* [Task brief]
Among the lines below, count those containing the word "version". Give the number only.

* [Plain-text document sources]
----
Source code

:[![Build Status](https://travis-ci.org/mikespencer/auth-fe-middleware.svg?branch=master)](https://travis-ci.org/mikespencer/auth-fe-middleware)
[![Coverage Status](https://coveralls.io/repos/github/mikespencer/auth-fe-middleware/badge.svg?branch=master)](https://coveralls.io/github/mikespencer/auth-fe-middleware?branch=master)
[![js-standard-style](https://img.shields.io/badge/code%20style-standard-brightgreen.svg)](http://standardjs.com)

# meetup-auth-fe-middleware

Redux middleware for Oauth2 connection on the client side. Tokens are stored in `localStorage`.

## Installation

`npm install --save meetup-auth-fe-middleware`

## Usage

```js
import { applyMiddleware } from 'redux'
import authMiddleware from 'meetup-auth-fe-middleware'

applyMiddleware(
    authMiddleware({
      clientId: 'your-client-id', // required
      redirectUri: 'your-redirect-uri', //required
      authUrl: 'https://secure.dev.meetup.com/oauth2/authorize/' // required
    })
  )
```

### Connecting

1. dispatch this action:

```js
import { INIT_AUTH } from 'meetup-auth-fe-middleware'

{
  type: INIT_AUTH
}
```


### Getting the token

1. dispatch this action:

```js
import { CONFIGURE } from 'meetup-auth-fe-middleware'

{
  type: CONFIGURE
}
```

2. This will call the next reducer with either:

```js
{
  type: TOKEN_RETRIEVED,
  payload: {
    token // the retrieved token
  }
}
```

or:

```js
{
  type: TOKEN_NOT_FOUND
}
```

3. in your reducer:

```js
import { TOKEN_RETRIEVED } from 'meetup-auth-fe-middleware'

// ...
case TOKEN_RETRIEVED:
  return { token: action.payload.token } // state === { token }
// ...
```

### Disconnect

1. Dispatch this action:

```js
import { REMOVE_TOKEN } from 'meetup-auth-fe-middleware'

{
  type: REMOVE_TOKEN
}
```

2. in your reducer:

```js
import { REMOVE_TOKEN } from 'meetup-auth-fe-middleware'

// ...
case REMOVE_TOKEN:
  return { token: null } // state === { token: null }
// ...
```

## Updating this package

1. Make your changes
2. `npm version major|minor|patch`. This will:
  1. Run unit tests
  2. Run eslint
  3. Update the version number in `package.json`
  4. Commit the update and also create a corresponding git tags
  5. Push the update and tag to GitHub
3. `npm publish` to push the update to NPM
----
* [Reply]
2